Pictures paired with source code
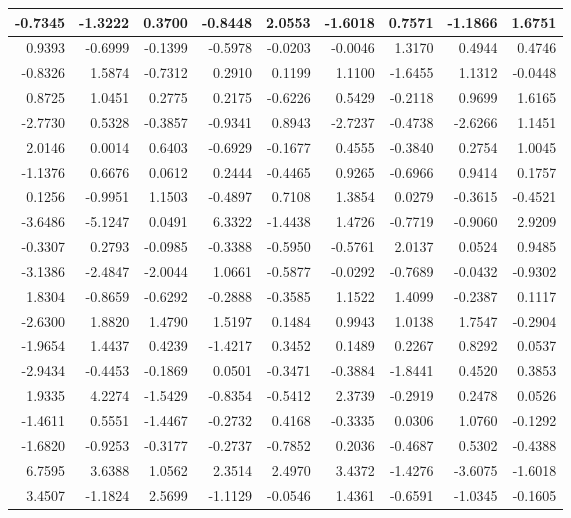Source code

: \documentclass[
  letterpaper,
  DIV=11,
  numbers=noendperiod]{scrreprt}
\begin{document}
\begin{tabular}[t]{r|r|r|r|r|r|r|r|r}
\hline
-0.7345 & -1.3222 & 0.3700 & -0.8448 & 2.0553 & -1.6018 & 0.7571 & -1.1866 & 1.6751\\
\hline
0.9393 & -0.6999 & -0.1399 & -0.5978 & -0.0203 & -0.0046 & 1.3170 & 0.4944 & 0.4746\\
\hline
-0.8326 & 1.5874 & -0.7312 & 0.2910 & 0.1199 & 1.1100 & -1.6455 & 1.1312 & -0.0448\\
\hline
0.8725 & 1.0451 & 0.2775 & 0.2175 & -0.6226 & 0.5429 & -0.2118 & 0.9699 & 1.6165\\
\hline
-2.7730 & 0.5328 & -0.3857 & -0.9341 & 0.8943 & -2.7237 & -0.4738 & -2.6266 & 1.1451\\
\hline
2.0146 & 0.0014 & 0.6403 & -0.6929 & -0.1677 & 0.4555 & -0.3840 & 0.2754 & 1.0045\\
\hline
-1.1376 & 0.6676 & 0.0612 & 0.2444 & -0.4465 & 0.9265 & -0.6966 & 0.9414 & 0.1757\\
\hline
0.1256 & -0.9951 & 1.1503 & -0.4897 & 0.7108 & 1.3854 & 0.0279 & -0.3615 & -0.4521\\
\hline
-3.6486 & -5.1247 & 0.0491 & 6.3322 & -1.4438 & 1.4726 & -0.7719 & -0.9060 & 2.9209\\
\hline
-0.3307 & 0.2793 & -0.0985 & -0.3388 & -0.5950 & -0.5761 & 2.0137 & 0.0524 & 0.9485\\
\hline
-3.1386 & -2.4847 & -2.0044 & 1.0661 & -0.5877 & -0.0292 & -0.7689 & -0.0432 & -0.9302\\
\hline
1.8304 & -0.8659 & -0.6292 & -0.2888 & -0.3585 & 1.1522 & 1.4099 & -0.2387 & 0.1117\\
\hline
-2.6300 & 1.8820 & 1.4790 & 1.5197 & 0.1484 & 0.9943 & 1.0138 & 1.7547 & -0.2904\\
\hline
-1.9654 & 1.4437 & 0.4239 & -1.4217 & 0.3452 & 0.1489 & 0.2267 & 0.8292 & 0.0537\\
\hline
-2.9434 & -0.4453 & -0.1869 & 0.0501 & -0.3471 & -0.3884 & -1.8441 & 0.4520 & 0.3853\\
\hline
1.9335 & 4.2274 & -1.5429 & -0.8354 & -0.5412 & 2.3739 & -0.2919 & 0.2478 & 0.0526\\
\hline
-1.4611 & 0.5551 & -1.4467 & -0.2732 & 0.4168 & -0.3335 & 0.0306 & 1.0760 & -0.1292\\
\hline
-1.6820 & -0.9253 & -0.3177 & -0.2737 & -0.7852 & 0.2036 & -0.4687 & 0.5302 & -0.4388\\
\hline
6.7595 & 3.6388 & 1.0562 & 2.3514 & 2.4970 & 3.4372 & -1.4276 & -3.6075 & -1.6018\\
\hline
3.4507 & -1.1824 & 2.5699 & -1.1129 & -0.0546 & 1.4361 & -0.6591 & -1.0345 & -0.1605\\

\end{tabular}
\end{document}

* * *

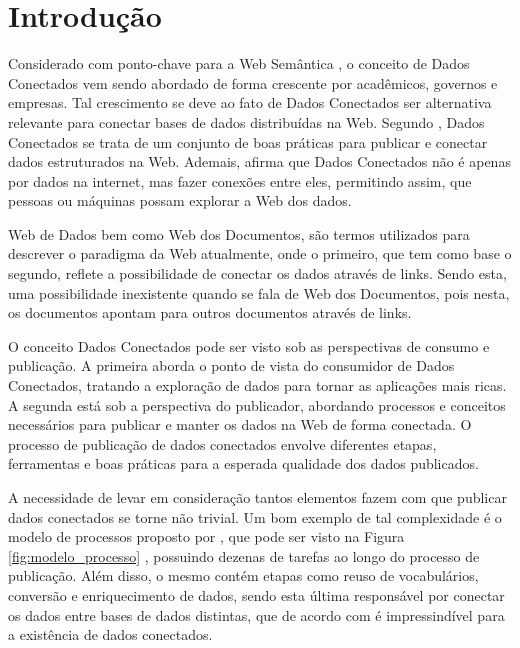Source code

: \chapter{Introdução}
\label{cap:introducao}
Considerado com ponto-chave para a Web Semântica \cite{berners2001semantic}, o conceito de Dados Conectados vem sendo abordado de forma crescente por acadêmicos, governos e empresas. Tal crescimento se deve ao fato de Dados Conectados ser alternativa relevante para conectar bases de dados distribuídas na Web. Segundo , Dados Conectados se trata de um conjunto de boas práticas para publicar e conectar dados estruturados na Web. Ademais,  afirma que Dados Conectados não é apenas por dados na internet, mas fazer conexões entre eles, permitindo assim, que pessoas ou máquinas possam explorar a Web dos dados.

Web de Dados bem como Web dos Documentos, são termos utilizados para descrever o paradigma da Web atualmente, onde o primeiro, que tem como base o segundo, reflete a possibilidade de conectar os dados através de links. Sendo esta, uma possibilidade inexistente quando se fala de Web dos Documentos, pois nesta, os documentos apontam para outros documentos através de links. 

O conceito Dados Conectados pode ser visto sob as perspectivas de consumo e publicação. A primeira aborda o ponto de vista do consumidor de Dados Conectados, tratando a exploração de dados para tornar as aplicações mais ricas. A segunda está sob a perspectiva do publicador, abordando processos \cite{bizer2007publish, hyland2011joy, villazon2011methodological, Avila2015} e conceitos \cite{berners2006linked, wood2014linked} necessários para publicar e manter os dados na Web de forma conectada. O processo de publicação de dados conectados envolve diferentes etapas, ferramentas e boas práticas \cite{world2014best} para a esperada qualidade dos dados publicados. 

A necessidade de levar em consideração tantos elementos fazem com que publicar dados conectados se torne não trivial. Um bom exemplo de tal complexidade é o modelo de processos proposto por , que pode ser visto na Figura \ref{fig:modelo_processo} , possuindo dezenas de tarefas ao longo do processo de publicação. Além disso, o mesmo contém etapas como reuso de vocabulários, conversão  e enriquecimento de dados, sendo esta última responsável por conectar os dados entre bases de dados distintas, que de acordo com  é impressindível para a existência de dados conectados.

#### Problem requirements
Starting from the records above, filter out all lines except those containing the word "begin".

#### Answer to this exercise
\begin{document}
\begin{tabular}[t]{r|r|r|r|r|r|r|r|r}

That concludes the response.